New Images Reveal Exocomets Around 74 Nearby Stars – Sky & Telescope

Astronomers have obtained new, high-resolution images of 74 exocometary belts — rings of comet-size bodies surrounding nearby stars. This treasure trove represents the largest and most detailed set of images of these systems to date, enabling scientists to investigate the belts’ large-scale properties and evolution in unprecedented detail.

Exocomets are icy bodies at least one kilometer in size orbiting stars other than our Sun. While they are too small to observe directly, these bodies occasionally collide with one another, releasing copious amounts of dust and pebbles. The exocomets and the debris they shed tend to orbit stars in belts, akin to our solar system’s Kuiper Belt, and those belts are within reach of modern-day telescopes.

For the new survey (called Resolved ALMA and SMA Observations of Nearby Stars, or REASONS), astronomers used the Atacama Large Millimeter/submillimeter Array (ALMA) in Chile and the Submillimeter Array (SMA) in Hawai‘i to observe these dusty belts. By combining new observations with reanalysis of archival data, the REASONS survey significantly expanded the number of well-resolved images of exocometary disks. The team, led by Luca Matrà (Trinity College, Dublin), has published these results in Astronomy and Astrophysics.

While 74 samples might not sound like a lot, “It’s the largest sample available to this day,” says team member Carlos del Burgo (University of La Laguna, Spain). He notes that acquiring these images “has been hard work.”

The existence of exocomets was first inferred in 1984, around the nearby star Beta Pictoris — well before the discovery of the first exoplanet in 1995. As the comet’s tails  passed in front of Beta Pictoris, spectra of the star’s light pick up the chemical signatures of evaporating ices.

Even then, astronomers knew disks of debris leftover from planet formation were common around newborn stars; exocometary belts are a type of debris disk containing abundant volatile molecules that evaporate easily when near the star’s warmth. Researchers estimate that about 20% of planetary systems harbor exocomet belts.

But while the presence of hundreds of exocometary disks has been confirmed, only a few have been resolved in sufficient detail to study their internal structure. “This is the first time we can make a statistical analysis of what’s going on in these disks,” says Isabel Rebollido (European Space Astronomy Centre, Spain), who wasn’t involved in the new study.

Imaging these faint and cold disks presents significant challenges because they are relatively small, cold, and faint objects. However, observatories such as ALMA and SMA, with their arrays of radio antennas, are uniquely suited for this task. The radio wavelengths these observatories detect come from the faint glow of warm dust within the disks. Moreover, by combining data from several dishes, the observatories can make out fine details in the disk structures.

Belts and Disks

The ages of REASONS’ disks range from around 10 million years old, in which the protoplanetary phase has just ended, to around 1 billion years old. That makes them older than protoplanetary disks, the gas-and-dust remnants of star formation in which planets are thought to coalesce. (The solar system represents an even later stage than the oldest REASON disk, when stellar radiation has depleted our Kuiper Belt of almost all its dust and gas, and the remaining volatiles are trapped within solid objects.)

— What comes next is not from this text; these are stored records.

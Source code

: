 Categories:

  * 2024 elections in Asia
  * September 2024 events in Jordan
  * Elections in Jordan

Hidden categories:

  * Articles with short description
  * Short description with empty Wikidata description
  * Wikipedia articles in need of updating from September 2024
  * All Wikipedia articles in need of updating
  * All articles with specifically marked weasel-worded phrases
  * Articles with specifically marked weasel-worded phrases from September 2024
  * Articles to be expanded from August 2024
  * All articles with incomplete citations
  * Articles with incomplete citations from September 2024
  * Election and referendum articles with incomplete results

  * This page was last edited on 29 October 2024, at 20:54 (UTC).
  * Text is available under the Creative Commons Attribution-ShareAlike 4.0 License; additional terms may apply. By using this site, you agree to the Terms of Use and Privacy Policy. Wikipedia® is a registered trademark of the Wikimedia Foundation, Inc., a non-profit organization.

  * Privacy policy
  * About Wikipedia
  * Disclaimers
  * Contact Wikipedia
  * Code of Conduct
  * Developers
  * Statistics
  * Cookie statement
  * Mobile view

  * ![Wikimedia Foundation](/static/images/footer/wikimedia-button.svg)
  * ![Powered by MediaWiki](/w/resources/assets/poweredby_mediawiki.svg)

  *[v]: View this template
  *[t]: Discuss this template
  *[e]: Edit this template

The newly observed disks are located in the outer regions of their systems, more than 10 astronomical units (au) from their host stars. (For reference, Saturn’s orbit is out at 9.5 au). At these distances, temperatures are extremely cold, ranging from -250 to -150°C, so that volatiles, including water, remain frozen. Nevertheless, these disks are not static, and bodies in them interact gravitationally, both amongst themselves and with the planets in the system. As a result, comets can be hurled around, both toward the star or outward into elongated orbits.

This reshuffling plays an important role in distributing mass and chemical elements throughout a planetary system, researchers think. For example, this process could be linked to how Earth obtained water from the outer solar system.

Emerging Trends

The REASONS images reveal a surprising variety in the structure of cometary belts. While some conform to the classic image of a narrow ring, similar to the Kuiper Belt, many are significantly wider. A few systems have multiple rings, some of them with elongated shapes, suggesting the presence of undetected planets. Those larger worlds’ gravitational influence likely shapes the distribution of dust and pebbles within the disk.

While exocomet belts are thought to contain significantly less mass than planet-forming disks, “these belts are more massive than we expected,” del Burgo says.

The strength of a large-scale study like REASONS lies in its ability to uncover population-wide trends. For instance, the reseachers confirmed that disks evolve with age, losing both mass and surface area. They also confirmed that when a disk is closer to its central star, it tends to disappear faster, since the star’s radiation dispenses gas and disintegrates dust. The team also found that while the disks doesn’t necessarily thin out with age, over time they seem to hold less gas overall.  

Some of the researchers that instigated REASONS are already working in a follow-up program called The ALMA survey to Resolve exoKuiper belt Substructures (ARKS), which will image 18 additional systems at even higher resolution, putting an extra emphasis in the gaseous components of these disks. With these observations researchers expect to be able get a better view of their inner structures and the dynamics — or planets — that could be sculpting them.

“Knowing these other systems,” del Burgo says, “we can get a more complete interpretation of the formation of the solar system.”